Within the material below, locate the line with "Pour que ce" and the line with "les arguments \\", then return those two lines and all lines between them, exactly as written.

DATA EXTRACTS
########################################

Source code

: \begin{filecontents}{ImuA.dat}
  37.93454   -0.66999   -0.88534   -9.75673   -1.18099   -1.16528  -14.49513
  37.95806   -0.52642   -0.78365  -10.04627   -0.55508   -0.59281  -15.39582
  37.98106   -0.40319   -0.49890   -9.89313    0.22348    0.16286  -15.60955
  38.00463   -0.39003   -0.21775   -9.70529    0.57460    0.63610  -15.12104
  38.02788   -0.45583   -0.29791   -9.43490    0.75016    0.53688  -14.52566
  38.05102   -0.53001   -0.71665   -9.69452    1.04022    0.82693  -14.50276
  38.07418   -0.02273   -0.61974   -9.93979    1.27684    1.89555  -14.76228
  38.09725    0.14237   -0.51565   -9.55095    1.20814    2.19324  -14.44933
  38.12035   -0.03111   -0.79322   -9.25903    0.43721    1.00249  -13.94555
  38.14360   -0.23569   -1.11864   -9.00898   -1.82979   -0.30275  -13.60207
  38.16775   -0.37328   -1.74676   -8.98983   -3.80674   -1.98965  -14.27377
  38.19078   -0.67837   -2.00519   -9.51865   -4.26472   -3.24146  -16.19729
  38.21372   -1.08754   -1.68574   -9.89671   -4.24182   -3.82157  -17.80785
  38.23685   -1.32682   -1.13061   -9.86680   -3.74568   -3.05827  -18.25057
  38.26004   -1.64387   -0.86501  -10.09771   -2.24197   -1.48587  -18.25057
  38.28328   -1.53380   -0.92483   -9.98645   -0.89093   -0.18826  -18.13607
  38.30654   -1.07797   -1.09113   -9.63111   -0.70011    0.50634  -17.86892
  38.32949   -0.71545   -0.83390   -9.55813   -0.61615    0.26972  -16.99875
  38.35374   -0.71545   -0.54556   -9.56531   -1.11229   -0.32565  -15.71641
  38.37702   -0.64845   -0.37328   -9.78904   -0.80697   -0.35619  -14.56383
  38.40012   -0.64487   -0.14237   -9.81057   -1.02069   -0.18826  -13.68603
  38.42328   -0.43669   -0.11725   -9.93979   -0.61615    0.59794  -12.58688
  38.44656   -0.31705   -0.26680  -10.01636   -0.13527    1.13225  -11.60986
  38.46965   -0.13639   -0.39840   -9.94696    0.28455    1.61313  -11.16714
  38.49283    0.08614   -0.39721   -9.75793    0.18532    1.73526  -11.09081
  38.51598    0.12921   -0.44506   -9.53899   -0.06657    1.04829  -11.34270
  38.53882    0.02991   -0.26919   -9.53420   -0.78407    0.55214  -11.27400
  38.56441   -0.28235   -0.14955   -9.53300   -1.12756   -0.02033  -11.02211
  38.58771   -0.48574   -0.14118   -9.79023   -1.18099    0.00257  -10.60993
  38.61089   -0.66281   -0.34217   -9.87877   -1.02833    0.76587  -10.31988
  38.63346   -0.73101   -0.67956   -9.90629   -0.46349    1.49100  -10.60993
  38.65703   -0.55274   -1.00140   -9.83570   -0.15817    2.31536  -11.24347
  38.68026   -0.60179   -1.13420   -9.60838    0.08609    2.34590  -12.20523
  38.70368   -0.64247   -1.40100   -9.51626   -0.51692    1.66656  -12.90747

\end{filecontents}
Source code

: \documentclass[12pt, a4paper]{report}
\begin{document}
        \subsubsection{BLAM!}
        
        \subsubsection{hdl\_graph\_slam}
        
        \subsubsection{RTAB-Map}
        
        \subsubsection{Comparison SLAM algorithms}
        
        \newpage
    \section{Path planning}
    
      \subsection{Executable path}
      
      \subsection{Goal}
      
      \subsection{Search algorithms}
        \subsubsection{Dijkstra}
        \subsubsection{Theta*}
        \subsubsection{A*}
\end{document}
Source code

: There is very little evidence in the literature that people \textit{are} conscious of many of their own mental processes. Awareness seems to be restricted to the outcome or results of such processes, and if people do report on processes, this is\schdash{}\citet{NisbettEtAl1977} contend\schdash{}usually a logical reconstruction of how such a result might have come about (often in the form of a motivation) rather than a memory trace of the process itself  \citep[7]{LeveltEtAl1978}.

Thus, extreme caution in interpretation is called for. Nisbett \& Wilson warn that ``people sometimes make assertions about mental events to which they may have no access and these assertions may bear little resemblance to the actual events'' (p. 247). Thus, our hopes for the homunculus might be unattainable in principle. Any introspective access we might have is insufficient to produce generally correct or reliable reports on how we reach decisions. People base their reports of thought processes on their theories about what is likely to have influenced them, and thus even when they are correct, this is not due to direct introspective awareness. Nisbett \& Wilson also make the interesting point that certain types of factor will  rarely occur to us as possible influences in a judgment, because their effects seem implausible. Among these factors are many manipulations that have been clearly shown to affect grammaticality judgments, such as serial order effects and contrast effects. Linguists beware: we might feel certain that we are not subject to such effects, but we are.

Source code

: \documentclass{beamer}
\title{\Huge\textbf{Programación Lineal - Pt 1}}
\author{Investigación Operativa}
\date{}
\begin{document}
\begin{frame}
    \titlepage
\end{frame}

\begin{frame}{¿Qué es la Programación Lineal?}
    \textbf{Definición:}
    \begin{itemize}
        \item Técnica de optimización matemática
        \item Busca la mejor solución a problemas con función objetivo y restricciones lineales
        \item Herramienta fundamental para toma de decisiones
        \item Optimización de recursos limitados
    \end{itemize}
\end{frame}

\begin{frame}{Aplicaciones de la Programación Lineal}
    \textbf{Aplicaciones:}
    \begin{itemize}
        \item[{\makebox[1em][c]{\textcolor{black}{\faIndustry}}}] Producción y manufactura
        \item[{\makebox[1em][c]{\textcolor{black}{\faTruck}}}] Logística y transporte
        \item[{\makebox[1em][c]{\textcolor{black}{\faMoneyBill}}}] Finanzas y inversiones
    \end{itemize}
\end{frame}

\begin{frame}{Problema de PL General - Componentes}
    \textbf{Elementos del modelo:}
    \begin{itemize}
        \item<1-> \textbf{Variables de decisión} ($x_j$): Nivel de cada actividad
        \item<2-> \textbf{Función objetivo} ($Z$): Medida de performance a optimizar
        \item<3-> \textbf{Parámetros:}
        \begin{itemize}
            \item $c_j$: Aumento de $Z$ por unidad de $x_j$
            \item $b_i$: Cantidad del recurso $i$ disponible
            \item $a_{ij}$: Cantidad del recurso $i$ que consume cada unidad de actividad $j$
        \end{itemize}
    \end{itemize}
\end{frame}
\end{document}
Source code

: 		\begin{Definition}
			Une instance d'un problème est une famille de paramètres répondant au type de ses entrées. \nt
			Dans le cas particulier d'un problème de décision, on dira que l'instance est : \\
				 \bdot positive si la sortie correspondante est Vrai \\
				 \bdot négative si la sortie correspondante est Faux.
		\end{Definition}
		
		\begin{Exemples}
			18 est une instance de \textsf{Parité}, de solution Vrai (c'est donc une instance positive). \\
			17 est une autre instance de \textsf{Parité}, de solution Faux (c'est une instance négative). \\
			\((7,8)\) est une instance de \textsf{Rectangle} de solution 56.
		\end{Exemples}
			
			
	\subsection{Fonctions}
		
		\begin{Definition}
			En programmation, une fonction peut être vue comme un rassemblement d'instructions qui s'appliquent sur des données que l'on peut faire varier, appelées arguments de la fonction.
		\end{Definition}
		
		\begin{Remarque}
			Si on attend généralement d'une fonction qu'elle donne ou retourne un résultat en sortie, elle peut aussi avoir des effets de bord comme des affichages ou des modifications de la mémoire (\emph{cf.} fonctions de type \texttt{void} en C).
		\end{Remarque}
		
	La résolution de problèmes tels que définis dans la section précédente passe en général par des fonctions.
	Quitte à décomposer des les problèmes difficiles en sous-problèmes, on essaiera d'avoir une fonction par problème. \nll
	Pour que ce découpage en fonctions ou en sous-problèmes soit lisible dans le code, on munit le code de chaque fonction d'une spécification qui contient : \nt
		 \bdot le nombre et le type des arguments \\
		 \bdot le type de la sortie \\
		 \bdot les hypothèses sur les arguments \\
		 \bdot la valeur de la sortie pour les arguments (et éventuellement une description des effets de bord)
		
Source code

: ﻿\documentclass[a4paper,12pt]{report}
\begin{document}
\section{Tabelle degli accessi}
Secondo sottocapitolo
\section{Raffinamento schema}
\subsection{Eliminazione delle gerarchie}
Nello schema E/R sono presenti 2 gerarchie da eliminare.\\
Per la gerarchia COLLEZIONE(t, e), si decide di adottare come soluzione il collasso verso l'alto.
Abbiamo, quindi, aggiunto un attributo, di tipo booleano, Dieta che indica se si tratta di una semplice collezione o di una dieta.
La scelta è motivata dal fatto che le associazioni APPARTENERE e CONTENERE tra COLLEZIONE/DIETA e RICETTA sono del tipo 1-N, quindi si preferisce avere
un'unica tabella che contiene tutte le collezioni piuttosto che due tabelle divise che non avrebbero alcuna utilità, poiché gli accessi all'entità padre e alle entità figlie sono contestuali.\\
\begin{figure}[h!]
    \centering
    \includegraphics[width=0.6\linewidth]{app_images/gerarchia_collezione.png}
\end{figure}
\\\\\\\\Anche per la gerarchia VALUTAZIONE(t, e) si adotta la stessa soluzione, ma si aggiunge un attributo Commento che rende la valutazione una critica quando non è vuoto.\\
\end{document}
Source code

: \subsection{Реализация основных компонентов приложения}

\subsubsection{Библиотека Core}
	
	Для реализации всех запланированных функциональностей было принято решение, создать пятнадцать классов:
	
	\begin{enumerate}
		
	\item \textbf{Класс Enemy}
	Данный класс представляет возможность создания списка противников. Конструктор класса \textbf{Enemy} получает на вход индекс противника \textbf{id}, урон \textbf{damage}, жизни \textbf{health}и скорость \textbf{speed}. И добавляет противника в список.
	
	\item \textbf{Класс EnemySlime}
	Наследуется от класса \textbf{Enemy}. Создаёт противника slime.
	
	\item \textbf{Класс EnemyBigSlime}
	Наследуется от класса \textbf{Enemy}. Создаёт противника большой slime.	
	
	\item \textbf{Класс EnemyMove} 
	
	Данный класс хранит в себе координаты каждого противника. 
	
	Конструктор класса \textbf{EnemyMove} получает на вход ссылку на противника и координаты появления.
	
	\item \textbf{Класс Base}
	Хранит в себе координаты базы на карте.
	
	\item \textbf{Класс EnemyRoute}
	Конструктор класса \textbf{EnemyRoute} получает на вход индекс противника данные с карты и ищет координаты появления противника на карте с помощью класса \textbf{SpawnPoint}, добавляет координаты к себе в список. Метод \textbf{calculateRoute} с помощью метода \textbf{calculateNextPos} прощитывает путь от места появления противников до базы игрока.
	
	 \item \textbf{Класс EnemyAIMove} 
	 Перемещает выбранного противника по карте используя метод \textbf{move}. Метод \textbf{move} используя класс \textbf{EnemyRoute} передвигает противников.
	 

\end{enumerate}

########################################

SOLUTION TO THE PROBLEM
	Pour que ce découpage en fonctions ou en sous-problèmes soit lisible dans le code, on munit le code de chaque fonction d'une spécification qui contient : \nt
		 \bdot le nombre et le type des arguments \\
		 \bdot le type de la sortie \\
		 \bdot les hypothèses sur les arguments \\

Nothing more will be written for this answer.